● **Task requirements**: In the entries that follow, find every line containing "notificationResult" and copy it.

● **Exercise material**:
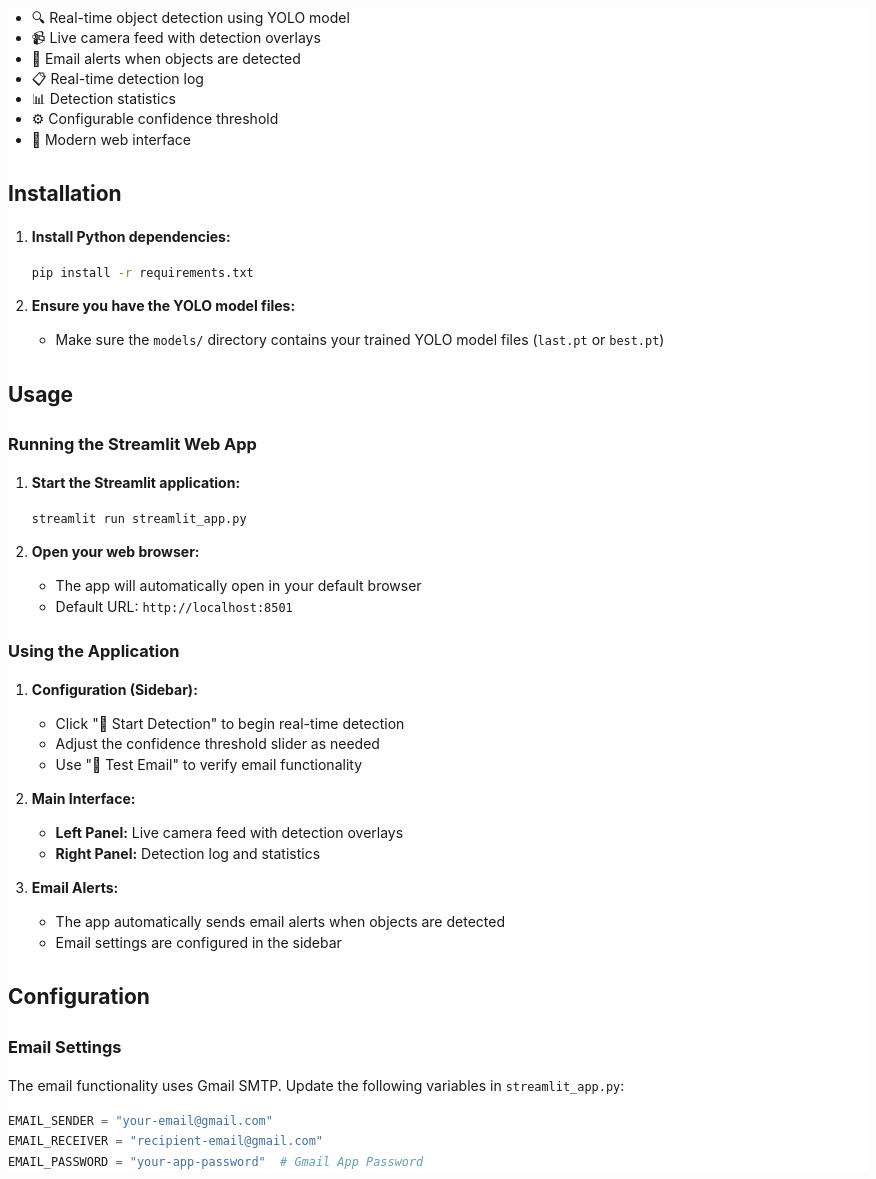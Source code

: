 - 🔍 Real-time object detection using YOLO model
- 📹 Live camera feed with detection overlays
- 📧 Email alerts when objects are detected
- 📋 Real-time detection log
- 📊 Detection statistics
- ⚙️ Configurable confidence threshold
- 🎨 Modern web interface

## Installation

1. **Install Python dependencies:**
   ```bash
   pip install -r requirements.txt
   ```

2. **Ensure you have the YOLO model files:**
   - Make sure the `models/` directory contains your trained YOLO model files (`last.pt` or `best.pt`)

## Usage

### Running the Streamlit Web App

1. **Start the Streamlit application:**
   ```bash
   streamlit run streamlit_app.py
   ```

2. **Open your web browser:**
   - The app will automatically open in your default browser
   - Default URL: `http://localhost:8501`

### Using the Application

1. **Configuration (Sidebar):**
   - Click "🚀 Start Detection" to begin real-time detection
   - Adjust the confidence threshold slider as needed
   - Use "📧 Test Email" to verify email functionality

2. **Main Interface:**
   - **Left Panel:** Live camera feed with detection overlays
   - **Right Panel:** Detection log and statistics

3. **Email Alerts:**
   - The app automatically sends email alerts when objects are detected
   - Email settings are configured in the sidebar

## Configuration

### Email Settings

The email functionality uses Gmail SMTP. Update the following variables in `streamlit_app.py`:

```python
EMAIL_SENDER = "your-email@gmail.com"
EMAIL_RECEIVER = "recipient-email@gmail.com"
EMAIL_PASSWORD = "your-app-password"  # Gmail App Password
```
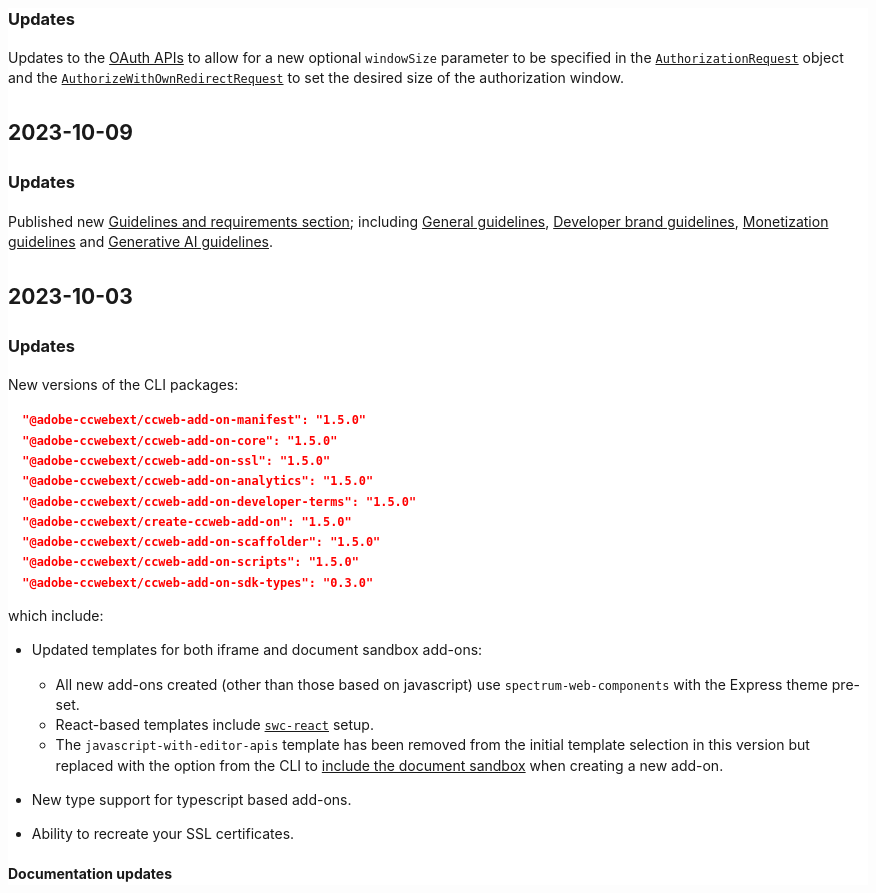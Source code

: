 ### Updates

Updates to the [OAuth APIs](../../references/addonsdk/app-oauth.md) to allow for a new optional `windowSize` parameter to be specified in the [`AuthorizationRequest`](../../references/addonsdk/app-oauth.md#authorizationrequest) object and the [`AuthorizeWithOwnRedirectRequest`](../../references/addonsdk/app-oauth.md#authorizewithownredirectrequest) to set the desired size of the authorization window.

## 2023-10-09

### Updates

Published new [Guidelines and requirements section](../build/distribute/guidelines/index.md); including [General guidelines](../build/distribute/guidelines/general/index.md), [Developer brand guidelines](../build/distribute/guidelines/index.md), [Monetization guidelines](../build/distribute/guidelines/monetization.md) and [Generative AI guidelines](../build/distribute/guidelines/genai/index.md).

## 2023-10-03

### Updates

New versions of the CLI packages:

```json
  "@adobe-ccwebext/ccweb-add-on-manifest": "1.5.0"
  "@adobe-ccwebext/ccweb-add-on-core": "1.5.0"
  "@adobe-ccwebext/ccweb-add-on-ssl": "1.5.0"
  "@adobe-ccwebext/ccweb-add-on-analytics": "1.5.0"
  "@adobe-ccwebext/ccweb-add-on-developer-terms": "1.5.0"
  "@adobe-ccwebext/create-ccweb-add-on": "1.5.0"
  "@adobe-ccwebext/ccweb-add-on-scaffolder": "1.5.0"
  "@adobe-ccwebext/ccweb-add-on-scripts": "1.5.0"
  "@adobe-ccwebext/ccweb-add-on-sdk-types": "0.3.0"
```

which include:

- Updated templates for both iframe and document sandbox add-ons:

  - All new add-ons created (other than those based on javascript) use `spectrum-web-components` with the Express theme pre-set.
  - React-based templates include [`swc-react`](https://opensource.adobe.com/spectrum-web-components/using-swc-react/) setup.
  - The `javascript-with-editor-apis` template has been removed from the initial template selection in this version but replaced with the option from the CLI to [include the document sandbox](https://developer.adobe.com/express/add-ons/docs/references/document-sandbox/#cli-generated-script-runtime-add-on) when creating a new add-on.

- New type support for typescript based add-ons.
- Ability to recreate your SSL certificates.

#### Documentation updates
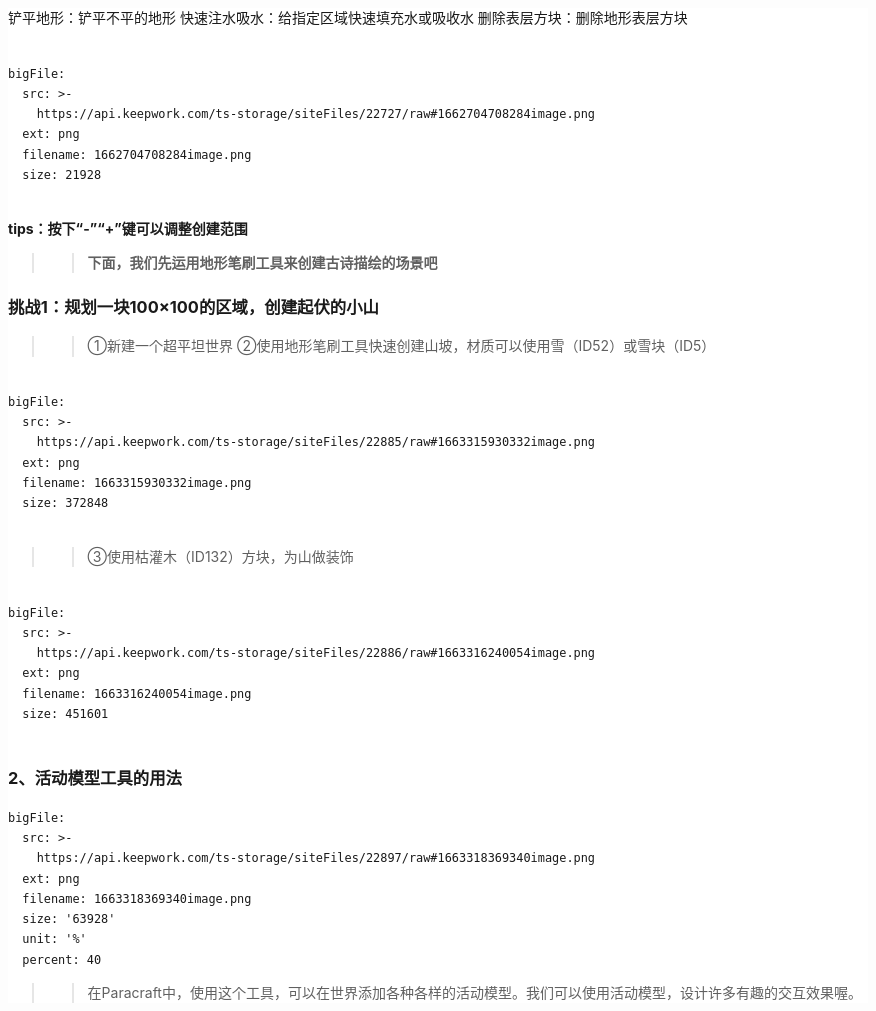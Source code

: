 铲平地形：铲平不平的地形
快速注水吸水：给指定区域快速填充水或吸收水
删除表层方块：删除地形表层方块
 
```@BigFile

bigFile:
  src: >-
    https://api.keepwork.com/ts-storage/siteFiles/22727/raw#1662704708284image.png
  ext: png
  filename: 1662704708284image.png
  size: 21928
          
```

**tips：按下“-”“+”键可以调整创建范围**



>>**下面，我们先运用地形笔刷工具来创建古诗描绘的场景吧**

### 挑战1：规划一块100×100的区域，创建起伏的小山
>>①新建一个超平坦世界
>>②使用地形笔刷工具快速创建山坡，材质可以使用雪（ID52）或雪块（ID5）
```@BigFile

bigFile:
  src: >-
    https://api.keepwork.com/ts-storage/siteFiles/22885/raw#1663315930332image.png
  ext: png
  filename: 1663315930332image.png
  size: 372848
          
```

>>③使用枯灌木（ID132）方块，为山做装饰
 
```@BigFile

bigFile:
  src: >-
    https://api.keepwork.com/ts-storage/siteFiles/22886/raw#1663316240054image.png
  ext: png
  filename: 1663316240054image.png
  size: 451601
          
```

### 2、活动模型工具的用法

 
```@BigFile
bigFile:
  src: >-
    https://api.keepwork.com/ts-storage/siteFiles/22897/raw#1663318369340image.png
  ext: png
  filename: 1663318369340image.png
  size: '63928'
  unit: '%'
  percent: 40

```
>>在Paracraft中，使用这个工具，可以在世界添加各种各样的活动模型。我们可以使用活动模型，设计许多有趣的交互效果喔。
 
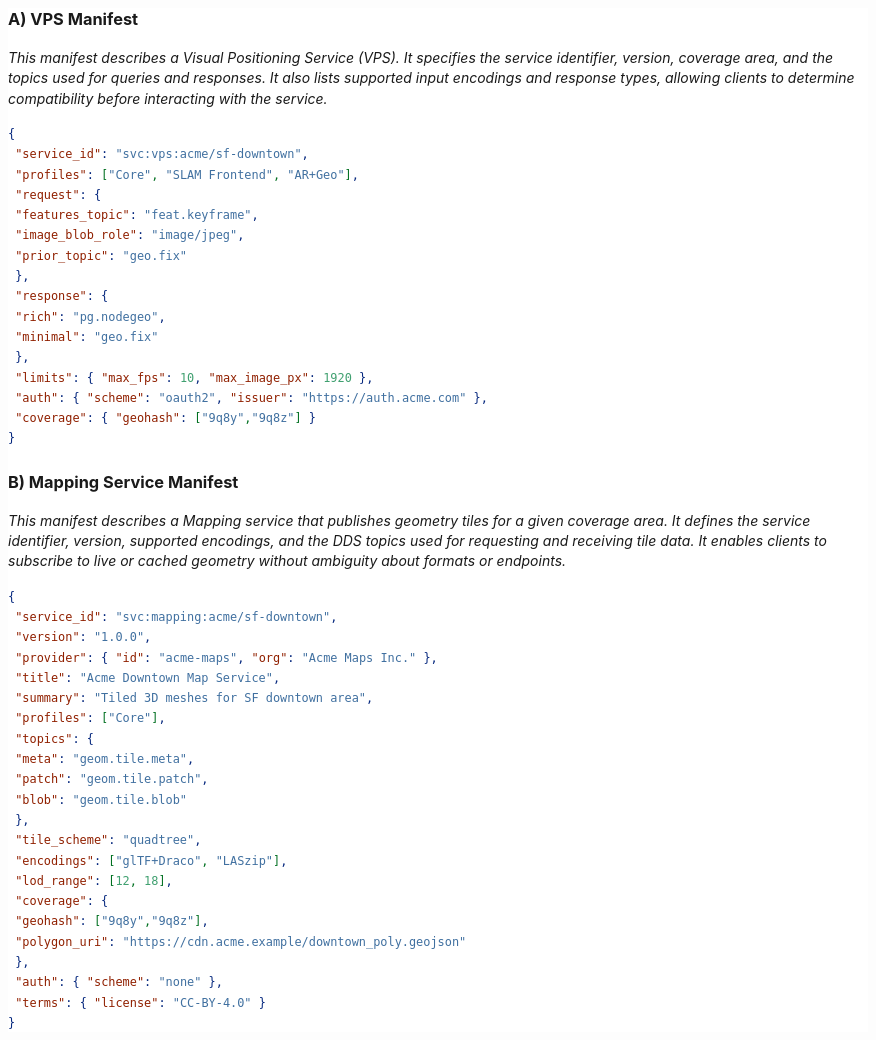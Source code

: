 ### A) VPS Manifest

*This manifest describes a Visual Positioning Service (VPS). It specifies the service identifier, version, coverage area, and the topics used for queries and responses. It also lists supported input encodings and response types, allowing clients to determine compatibility before interacting with the service.*

```json
{
 "service_id": "svc:vps:acme/sf-downtown",
 "profiles": ["Core", "SLAM Frontend", "AR+Geo"],
 "request": {
 "features_topic": "feat.keyframe",
 "image_blob_role": "image/jpeg",
 "prior_topic": "geo.fix"
 },
 "response": {
 "rich": "pg.nodegeo",
 "minimal": "geo.fix"
 },
 "limits": { "max_fps": 10, "max_image_px": 1920 },
 "auth": { "scheme": "oauth2", "issuer": "https://auth.acme.com" },
 "coverage": { "geohash": ["9q8y","9q8z"] }
}
```

### B) Mapping Service Manifest

*This manifest describes a Mapping service that publishes geometry tiles for a given coverage area. It defines the service identifier, version, supported encodings, and the DDS topics used for requesting and receiving tile data. It enables clients to subscribe to live or cached geometry without ambiguity about formats or endpoints.*

```json
{
 "service_id": "svc:mapping:acme/sf-downtown",
 "version": "1.0.0",
 "provider": { "id": "acme-maps", "org": "Acme Maps Inc." },
 "title": "Acme Downtown Map Service",
 "summary": "Tiled 3D meshes for SF downtown area",
 "profiles": ["Core"],
 "topics": {
 "meta": "geom.tile.meta",
 "patch": "geom.tile.patch",
 "blob": "geom.tile.blob"
 },
 "tile_scheme": "quadtree",
 "encodings": ["glTF+Draco", "LASzip"],
 "lod_range": [12, 18],
 "coverage": {
 "geohash": ["9q8y","9q8z"],
 "polygon_uri": "https://cdn.acme.example/downtown_poly.geojson"
 },
 "auth": { "scheme": "none" },
 "terms": { "license": "CC-BY-4.0" }
}
```

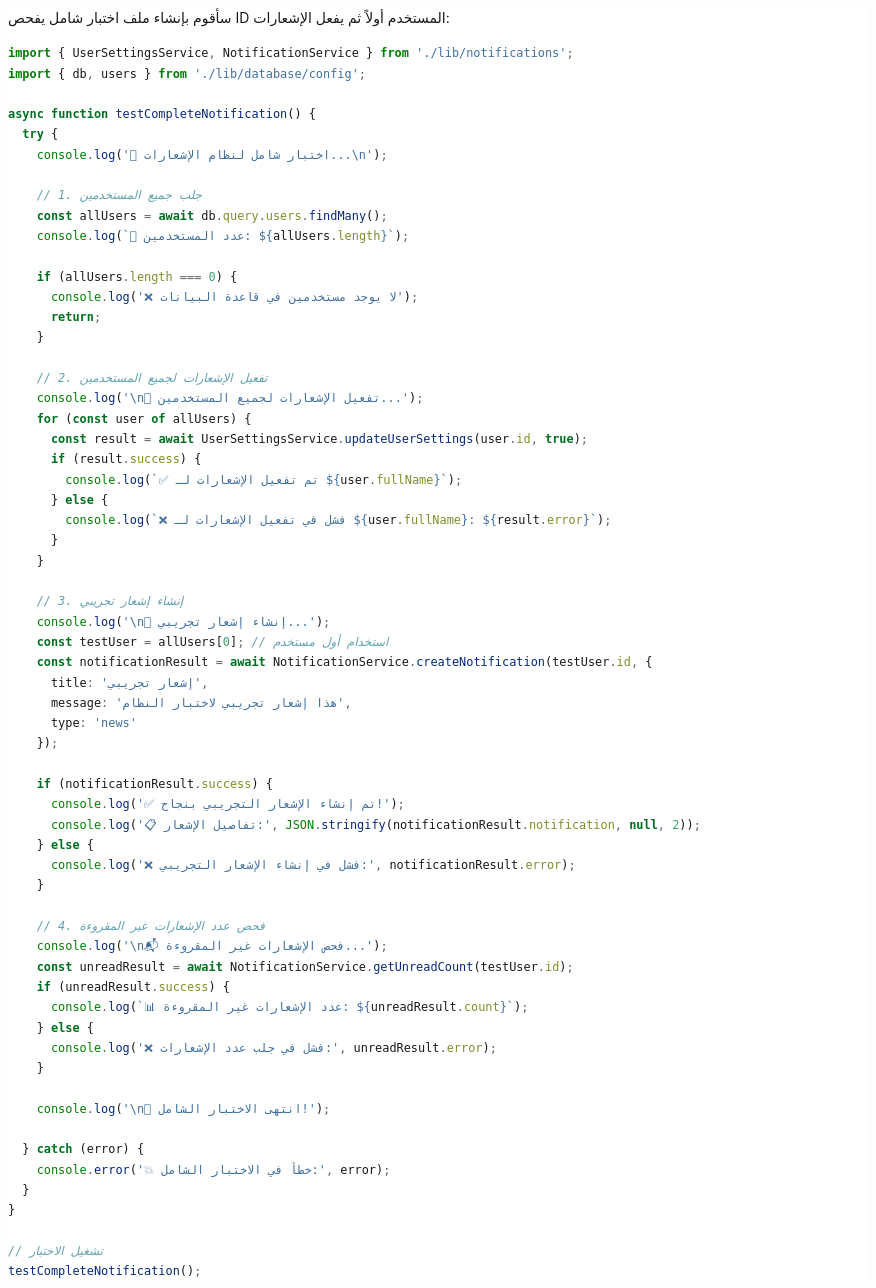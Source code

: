 سأقوم بإنشاء ملف اختبار شامل يفحص ID المستخدم أولاً ثم يفعل الإشعارات:


```typescript
import { UserSettingsService, NotificationService } from './lib/notifications';
import { db, users } from './lib/database/config';

async function testCompleteNotification() {
  try {
    console.log('🧪 اختبار شامل لنظام الإشعارات...\n');
    
    // 1. جلب جميع المستخدمين
    const allUsers = await db.query.users.findMany();
    console.log(`👥 عدد المستخدمين: ${allUsers.length}`);
    
    if (allUsers.length === 0) {
      console.log('❌ لا يوجد مستخدمين في قاعدة البيانات');
      return;
    }
    
    // 2. تفعيل الإشعارات لجميع المستخدمين
    console.log('\n🔧 تفعيل الإشعارات لجميع المستخدمين...');
    for (const user of allUsers) {
      const result = await UserSettingsService.updateUserSettings(user.id, true);
      if (result.success) {
        console.log(`✅ تم تفعيل الإشعارات لـ ${user.fullName}`);
      } else {
        console.log(`❌ فشل في تفعيل الإشعارات لـ ${user.fullName}: ${result.error}`);
      }
    }
    
    // 3. إنشاء إشعار تجريبي
    console.log('\n📢 إنشاء إشعار تجريبي...');
    const testUser = allUsers[0]; // استخدام أول مستخدم
    const notificationResult = await NotificationService.createNotification(testUser.id, {
      title: 'إشعار تجريبي',
      message: 'هذا إشعار تجريبي لاختبار النظام',
      type: 'news'
    });
    
    if (notificationResult.success) {
      console.log('✅ تم إنشاء الإشعار التجريبي بنجاح!');
      console.log('📋 تفاصيل الإشعار:', JSON.stringify(notificationResult.notification, null, 2));
    } else {
      console.log('❌ فشل في إنشاء الإشعار التجريبي:', notificationResult.error);
    }
    
    // 4. فحص عدد الإشعارات غير المقروءة
    console.log('\n📬 فحص الإشعارات غير المقروءة...');
    const unreadResult = await NotificationService.getUnreadCount(testUser.id);
    if (unreadResult.success) {
      console.log(`📊 عدد الإشعارات غير المقروءة: ${unreadResult.count}`);
    } else {
      console.log('❌ فشل في جلب عدد الإشعارات:', unreadResult.error);
    }
    
    console.log('\n🎉 انتهى الاختبار الشامل!');
    
  } catch (error) {
    console.error('💥 خطأ في الاختبار الشامل:', error);
  }
}

// تشغيل الاختبار
testCompleteNotification();
```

● **Reply to the exercise**:
    const notificationResult = await NotificationService.createNotification(testUser.id, {
    if (notificationResult.success) {
      console.log('📋 تفاصيل الإشعار:', JSON.stringify(notificationResult.notification, null, 2));
      console.log('❌ فشل في إنشاء الإشعار التجريبي:', notificationResult.error);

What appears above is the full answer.